* TASK BRIEF *
Which lines below include the string "there"? Please show each one.

* INPUT DATA *
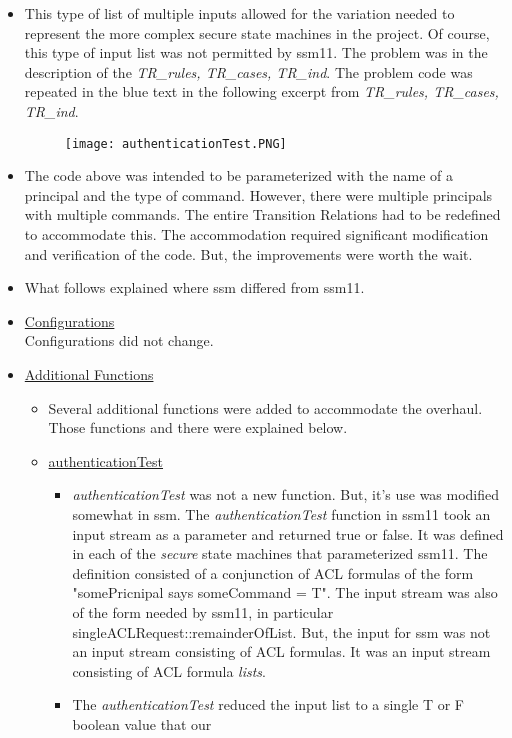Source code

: \begin{itemize}
   \item This type of list of multiple inputs allowed for the variation needed to represent the
     more complex secure state machines in the project.  Of course, this type of input list was not
     permitted by ssm11.  The problem was in the description of the \textit{TR_rules, TR_cases, TR_ind}.
     The problem code was repeated in the blue text in the following excerpt from \textit{TR_rules, TR_cases, TR_ind}.
\begin{figure}[h]
  \centering
  \texttt{[image: authenticationTest.PNG]}
\end{figure}
\item The code above was intended to be parameterized with the name of a principal and the type of
  command.  However, there were multiple principals with multiple commands.  The entire Transition
  Relations had to be redefined to accommodate this.  The accommodation required significant modification
  and verification of the code.  But, the improvements were worth the wait.  
\item What follows explained where ssm differed from ssm11.
\item \underline{Configurations}\\
  Configurations did not change.
\item \underline{Additional Functions}
  \begin{itemize}
  \item Several additional functions were added to accommodate the overhaul. Those functions and
    there were explained below.
  \item \underline{authenticationTest}
    \begin{itemize}
    \item \textit{authenticationTest} was not a new function.  But, it's use was modified somewhat in ssm.
      The \textit{authenticationTest} function in ssm11 took an input stream as a parameter and returned
      true or false.  It was defined in each of the \textit{secure} state machines that parameterized ssm11.
      The definition consisted of a conjunction of ACL formulas of the form "somePricnipal says someCommand = T".
      The input stream was also of the form needed by ssm11, in particular singleACLRequest::remainderOfList.
      But, the input for ssm was not an input stream consisting of ACL formulas.  It was an input stream
      consisting of ACL formula \textit{lists}.
    \item The \textit{authenticationTest} reduced the input list to a single T or F boolean value that our

\end{itemize}
\end{itemize}
\end{itemize}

* EXERCISE ANSWER *
  command.  However, there were multiple principals with multiple commands.  The entire Transition
    there were explained below.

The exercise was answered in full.